A good poem rarely speaks to our minds alone. It stirs our blood, quickens our appetites, or lets us breathe the expanded air of a fresh perspective. It is full-bodied. Maybe all good poetry is embodied in some way, if only through our visceral reactions to the sound of its words.
So why devote a special project to embodied poetry? Because the skills that poets cultivate are needed elsewhere. Poets cultivate the ability to put into words experience that is not usually spoken. They are experts at expressing in words what it is hard to find words for.
There is an enormous and growing field of experience that until now has been poorly articulated, and that concerns itself directly with embodiment. It doesn’t even have a workable name. It has been called somatics or bodywork or kinesthetic re-education or healing arts or complementary healthcare, all slippery categories that overlap and shift and dissolve on closer examination.
When the practitioners of these arts are asked to describe what they do, they usually resort to vague generalizations that fail to describe their deeply remarkable work, and that leave the public clueless about how their disciplines might affect experience or differ from each other.
The experience of a Feldenkrais session is quite distinct from its nearest cousin in the Alexander Technique, never mind from something as different as yoga or chi gung, but you would never know from the language in which these services are marketed. Unity of mind and body, balancing the body’s energies, learning to overcome destructive habits, and achieving more freedom are all platitudes that tell us almost nothing about the actual experience of putting ourselves in these people’s hands.
And what hands they are! Exquisitely trained to listen to the myriad ephemeral cues we emit, they guide us into realms of inner adventure we might never have stumbled into on our own, as rich as dreams and as life-giving as weeks spent at the beach. Some practitioners of these arts do write poetry and attempt to give voice to the realms they have discovered, but they are a small minority. Compared to the renaissance of exploration in their fields, their literary output remains a very small sketch. A much larger effort to map these territories is needed. That is the task of the Embodied Poetry Project.

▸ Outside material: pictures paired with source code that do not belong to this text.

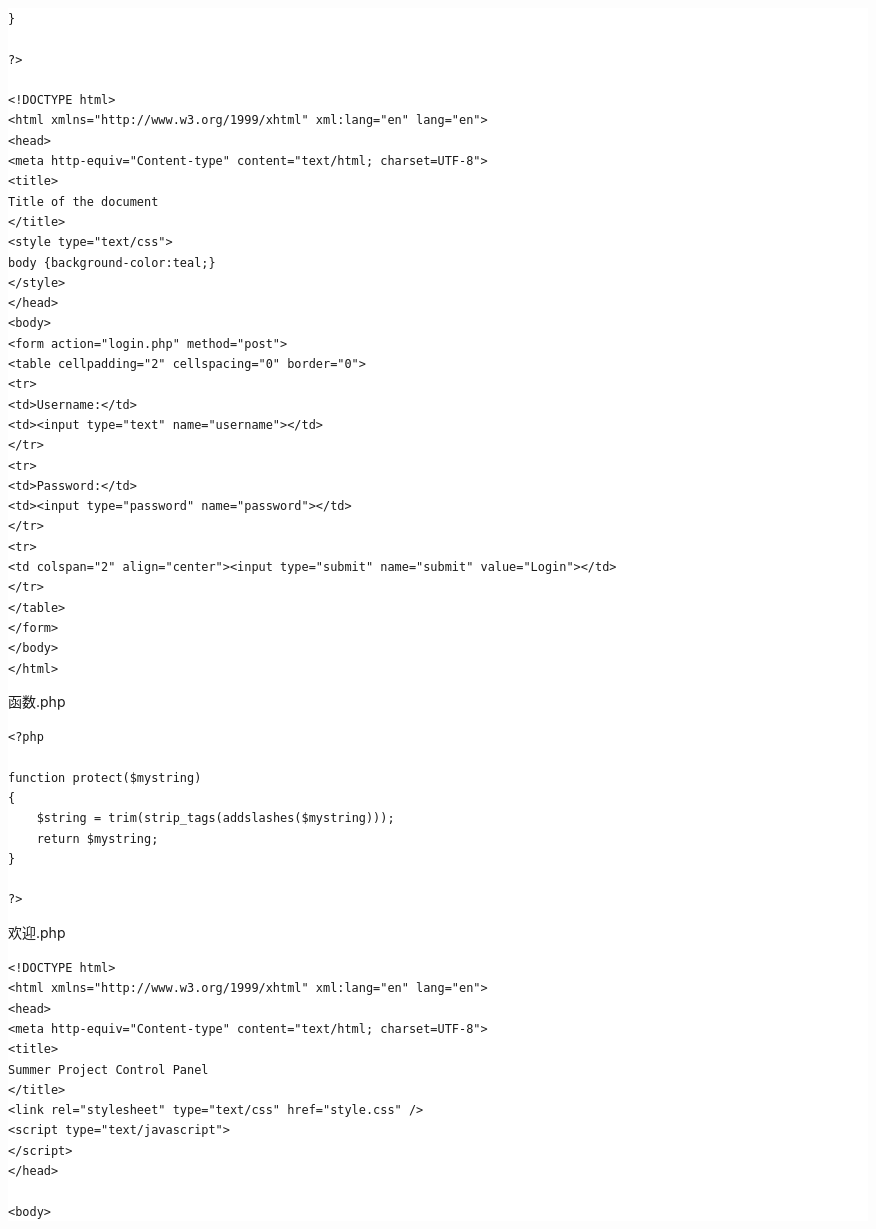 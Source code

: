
 ```
}

?>

<!DOCTYPE html>
<html xmlns="http://www.w3.org/1999/xhtml" xml:lang="en" lang="en">
<head>
<meta http-equiv="Content-type" content="text/html; charset=UTF-8">
<title>
Title of the document
</title>
<style type="text/css">
body {background-color:teal;}
</style>
</head>
<body>
<form action="login.php" method="post">
<table cellpadding="2" cellspacing="0" border="0">
<tr>
<td>Username:</td>
<td><input type="text" name="username"></td>
</tr>
<tr>
<td>Password:</td>
<td><input type="password" name="password"></td>
</tr>
<tr>
<td colspan="2" align="center"><input type="submit" name="submit" value="Login"></td>
</tr>
</table>
</form>
</body>
</html> 
```

函数.php

```
<?php

function protect($mystring)
{
    $string = trim(strip_tags(addslashes($mystring)));
    return $mystring;
}

?> 
```

欢迎.php

```
<!DOCTYPE html>
<html xmlns="http://www.w3.org/1999/xhtml" xml:lang="en" lang="en">
<head>
<meta http-equiv="Content-type" content="text/html; charset=UTF-8">
<title>
Summer Project Control Panel
</title>
<link rel="stylesheet" type="text/css" href="style.css" />
<script type="text/javascript">
</script>
</head>

<body>
``` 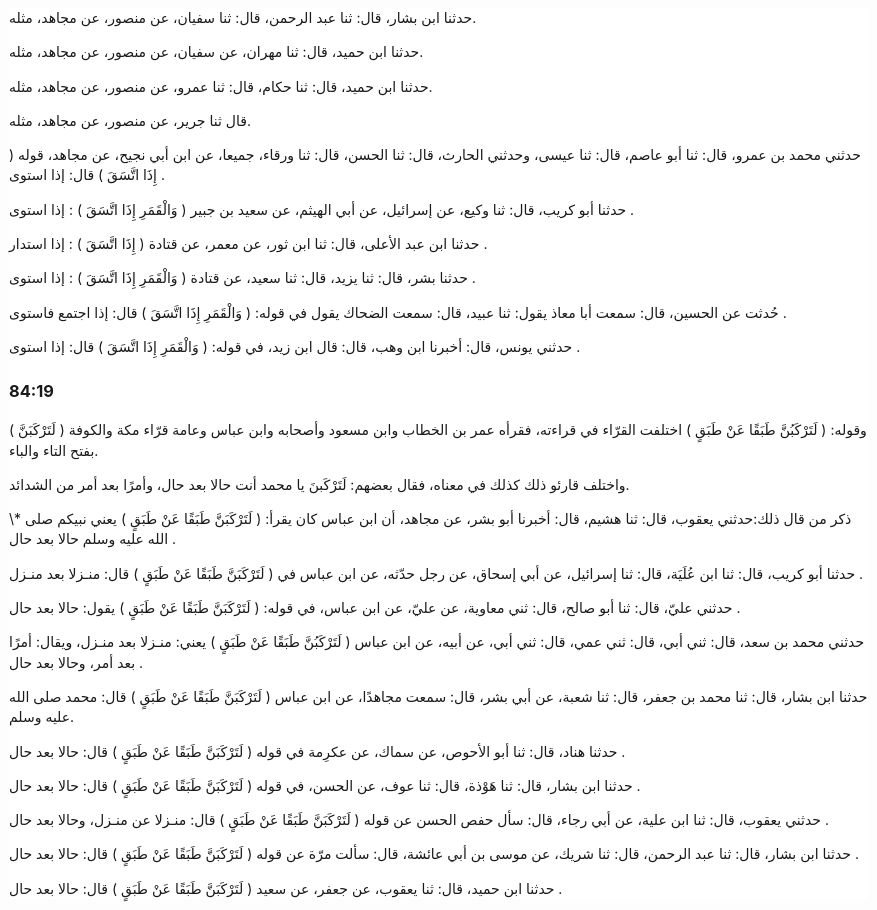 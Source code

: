 حدثنا ابن بشار، قال: ثنا عبد الرحمن، قال: ثنا سفيان، عن منصور، عن مجاهد، مثله.

حدثنا ابن حميد، قال: ثنا مهران، عن سفيان، عن منصور، عن مجاهد، مثله.

حدثنا ابن حميد، قال: ثنا حكام، قال: ثنا عمرو، عن منصور، عن مجاهد، مثله.

قال ثنا جرير، عن منصور، عن مجاهد، مثله.

حدثني محمد بن عمرو، قال: ثنا أبو عاصم، قال: ثنا عيسى، وحدثني الحارث، قال: ثنا الحسن، قال: ثنا ورقاء، جميعا، عن ابن أبي نجيح، عن مجاهد، قوله ( إِذَا اتَّسَقَ ) قال: إذا استوى .

حدثنا أبو كريب، قال: ثنا وكيع، عن إسرائيل، عن أبي الهيثم، عن سعيد بن جبير ( وَالْقَمَرِ إِذَا اتَّسَقَ ) : إذا استوى .

حدثنا ابن عبد الأعلى، قال: ثنا ابن ثور، عن معمر، عن قتادة ( إِذَا اتَّسَقَ ) : إذا استدار .

حدثنا بشر، قال: ثنا يزيد، قال: ثنا سعيد، عن قتادة ( وَالْقَمَرِ إِذَا اتَّسَقَ ) : إذا استوى .

حُدثت عن الحسين، قال: سمعت أبا معاذ يقول: ثنا عبيد، قال: سمعت الضحاك يقول في قوله: ( وَالْقَمَرِ إِذَا اتَّسَقَ ) قال: إذا اجتمع فاستوى .

حدثني يونس، قال: أخبرنا ابن وهب، قال: قال ابن زيد، في قوله: ( وَالْقَمَرِ إِذَا اتَّسَقَ ) قال: إذا استوى .

### 84:19
وقوله: ( لَتَرْكَبُنَّ طَبَقًا عَنْ طَبَقٍ ) اختلفت القرّاء في قراءته، فقرأه عمر بن الخطاب وابن مسعود وأصحابه وابن عباس وعامة قرّاء مكة والكوفة ( لَتَرْكَبَنَّ ) بفتح التاء والباء.

واختلف قارئو ذلك كذلك في معناه، فقال بعضهم: لَتَرْكَبنَ يا محمد أنت حالا بعد حال، وأمرًا بعد أمر من الشدائد.

\\* ذكر من قال ذلك:حدثني يعقوب، قال: ثنا هشيم، قال: أخبرنا أبو بشر، عن مجاهد، أن ابن عباس كان يقرأ: ( لَتَرْكَبَنَّ طَبَقًا عَنْ طَبَقٍ ) يعني نبيكم صلى الله عليه وسلم حالا بعد حال .

حدثنا أبو كريب، قال: ثنا ابن عُلَيَة، قال: ثنا إسرائيل، عن أبي إسحاق، عن رجل حدّثه، عن ابن عباس في ( لَتَرْكَبَنَّ طَبَقًا عَنْ طَبَقٍ ) قال: منـزلا بعد منـزل .

حدثني عليّ، قال: ثنا أبو صالح، قال: ثني معاوية، عن عليّ، عن ابن عباس، في قوله: ( لَتَرْكَبَنَّ طَبَقًا عَنْ طَبَقٍ ) يقول: حالا بعد حال .

حدثني محمد بن سعد، قال: ثني أبي، قال: ثني عمي، قال: ثني أبي، عن أبيه، عن ابن عباس ( لَتَرْكَبُنَّ طَبَقًا عَنْ طَبَقٍ ) يعني: منـزلا بعد منـزل، ويقال: أمرًا بعد أمر، وحالا بعد حال .

حدثنا ابن بشار، قال: ثنا محمد بن جعفر، قال: ثنا شعبة، عن أبي بشر، قال: سمعت مجاهدًا، عن ابن عباس ( لَتَرْكَبَنَّ طَبَقًا عَنْ طَبَقٍ ) قال: محمد صلى الله عليه وسلم.

حدثنا هناد، قال: ثنا أبو الأحوص، عن سماك، عن عكرِمة في قوله ( لَتَرْكَبَنَّ طَبَقًا عَنْ طَبَقٍ ) قال: حالا بعد حال .

حدثنا ابن بشار، قال: ثنا هَوْذة، قال: ثنا عوف، عن الحسن، في قوله ( لَتَرْكَبَنَّ طَبَقًا عَنْ طَبَقٍ ) قال: حالا بعد حال .

حدثني يعقوب، قال: ثنا ابن علية، عن أبي رجاء، قال: سأل حفص الحسن عن قوله ( لَتَرْكَبَنَّ طَبَقًا عَنْ طَبَقٍ ) قال: منـزلا عن منـزل، وحالا بعد حال .

حدثنا ابن بشار، قال: ثنا عبد الرحمن، قال: ثنا شريك، عن موسى بن أبي عائشة، قال: سألت مرّة عن قوله ( لَتَرْكَبَنَّ طَبَقًا عَنْ طَبَقٍ ) قال: حالا بعد حال .

حدثنا ابن حميد، قال: ثنا يعقوب، عن جعفر، عن سعيد ( لَتَرْكَبَنَّ طَبَقًا عَنْ طَبَقٍ ) قال: حالا بعد حال .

The format of the project is simple. Practitioners of the healing or educative arts of the body offer free sessions to poets in exchange for poems that are written immediately after the session concludes. The poets are free to revise or shape their work however they like later on, but the raw material gets generated as close to the experience as possible. Practitioners are free to make whatever use they want of the poems composed, posting them on their walls or webpages as they wish, but the poems should also be submitted to participating journals that comb through the submissions in search of the best work. There are journals already devoted to each of the body disciplines; hopefully this project will encourage them to publish more poetry. There are also countless poetry journals that might begin to take notice if the work were good enough. Journals could be created online to support the project itself.

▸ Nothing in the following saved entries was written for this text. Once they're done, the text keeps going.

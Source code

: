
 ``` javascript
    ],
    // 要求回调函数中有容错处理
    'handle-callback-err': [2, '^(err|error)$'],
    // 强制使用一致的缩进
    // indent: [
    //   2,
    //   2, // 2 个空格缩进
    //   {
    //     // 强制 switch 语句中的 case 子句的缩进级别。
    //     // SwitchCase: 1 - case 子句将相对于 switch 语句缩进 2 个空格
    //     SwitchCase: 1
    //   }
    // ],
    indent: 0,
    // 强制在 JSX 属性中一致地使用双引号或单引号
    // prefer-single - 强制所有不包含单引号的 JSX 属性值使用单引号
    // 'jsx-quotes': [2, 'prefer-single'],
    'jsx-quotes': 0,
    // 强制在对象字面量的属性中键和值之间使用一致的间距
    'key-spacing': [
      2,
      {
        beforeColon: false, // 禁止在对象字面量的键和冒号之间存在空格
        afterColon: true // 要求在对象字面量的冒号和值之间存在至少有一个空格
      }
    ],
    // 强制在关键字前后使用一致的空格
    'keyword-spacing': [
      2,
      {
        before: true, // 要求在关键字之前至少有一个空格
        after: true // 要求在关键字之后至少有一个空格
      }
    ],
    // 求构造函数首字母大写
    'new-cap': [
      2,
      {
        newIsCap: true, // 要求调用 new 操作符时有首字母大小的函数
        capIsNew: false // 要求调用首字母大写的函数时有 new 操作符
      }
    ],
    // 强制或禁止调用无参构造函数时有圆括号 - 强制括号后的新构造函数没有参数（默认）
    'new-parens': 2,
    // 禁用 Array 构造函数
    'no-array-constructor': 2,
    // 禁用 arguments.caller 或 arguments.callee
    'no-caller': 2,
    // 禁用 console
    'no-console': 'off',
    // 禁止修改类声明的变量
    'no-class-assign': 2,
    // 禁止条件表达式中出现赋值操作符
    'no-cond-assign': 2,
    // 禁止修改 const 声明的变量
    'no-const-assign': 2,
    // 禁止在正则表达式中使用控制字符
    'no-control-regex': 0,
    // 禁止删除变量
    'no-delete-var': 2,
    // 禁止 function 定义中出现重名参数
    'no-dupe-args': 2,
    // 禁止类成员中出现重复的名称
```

The mutual benefits of such a project seems obvious. The poets get a rich source of inspiration and free benefit to their own health. The practitioners get free publicity and skilled verbalization of their work. The public gets vivid personal descriptions of health alternatives that might otherwise languish behind platitudes and be ignored. The society gets enrichment of its cultural capital.
Profound and unprecedented exploration is taking place in these fields, most of it beneath the radar of public knowledge. It is time to give more articulate voice to the discoveries being made.